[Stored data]
====================

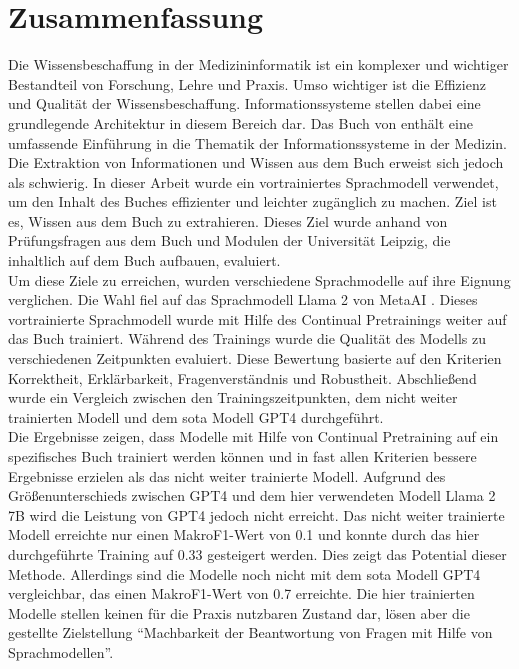 \chapter*{Zusammenfassung}
Die Wissensbeschaffung in der Medizininformatik ist ein komplexer und wichtiger Bestandteil von Forschung, Lehre und Praxis.
Umso wichtiger ist die Effizienz und Qualität der Wissensbeschaffung.
Informationssysteme stellen dabei eine grundlegende Architektur in diesem Bereich dar.
Das Buch  von \citet{bb} enthält eine umfassende Einführung in die Thematik der Informationssysteme in der Medizin.
Die Extraktion von Informationen und Wissen aus dem Buch erweist sich jedoch als schwierig.
In dieser Arbeit wurde ein vortrainiertes Sprachmodell verwendet, um den Inhalt des Buches effizienter und leichter zugänglich zu machen.
Ziel ist es, Wissen aus dem Buch zu extrahieren.
Dieses Ziel wurde anhand von Prüfungsfragen aus dem Buch und Modulen der Universität Leipzig, die inhaltlich auf dem Buch aufbauen, evaluiert.\\

Um diese Ziele zu erreichen, wurden verschiedene Sprachmodelle auf ihre Eignung verglichen.
Die Wahl fiel auf das Sprachmodell Llama 2 von MetaAI \citep{llama2}.
Dieses vortrainierte Sprachmodell wurde mit Hilfe des Continual Pretrainings weiter auf das Buch trainiert.
Während des Trainings wurde die Qualität des Modells zu verschiedenen Zeitpunkten evaluiert.
Diese Bewertung basierte auf den Kriterien Korrektheit, Erklärbarkeit, Fragenverständnis und Robustheit.
Abschließend wurde ein Vergleich zwischen den Trainingszeitpunkten, dem nicht weiter trainierten Modell und dem \ac{sota} Modell GPT4 durchgeführt.\\

Die Ergebnisse zeigen, dass Modelle mit Hilfe von Continual Pretraining auf ein spezifisches Buch trainiert werden können und in fast allen Kriterien bessere Ergebnisse erzielen als das nicht weiter trainierte Modell.
Aufgrund des Größenunterschieds zwischen GPT4 und dem hier verwendeten Modell Llama 2 7B wird die Leistung von GPT4 jedoch nicht erreicht.
Das nicht weiter trainierte Modell erreichte nur einen MakroF1-Wert von \num{0.1} und konnte durch das hier durchgeführte Training auf \num{0.33} gesteigert werden.
Dies zeigt das Potential dieser Methode.
Allerdings sind die Modelle noch nicht mit dem \ac{sota} Modell GPT4 vergleichbar, das einen MakroF1-Wert von \num{0.7} erreichte.
Die hier trainierten Modelle stellen keinen für die Praxis nutzbaren Zustand dar, lösen aber die gestellte Zielstellung \enquote{Machbarkeit der Beantwortung von Fragen mit Hilfe von Sprachmodellen}.\\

====================

* _ACTIVITY_
Within the data above, find the lines that contain the word "Kriterien" and copy each of them.

* _RESPONSE BELOW_
Diese Bewertung basierte auf den Kriterien Korrektheit, Erklärbarkeit, Fragenverständnis und Robustheit.
Die Ergebnisse zeigen, dass Modelle mit Hilfe von Continual Pretraining auf ein spezifisches Buch trainiert werden können und in fast allen Kriterien bessere Ergebnisse erzielen als das nicht weiter trainierte Modell.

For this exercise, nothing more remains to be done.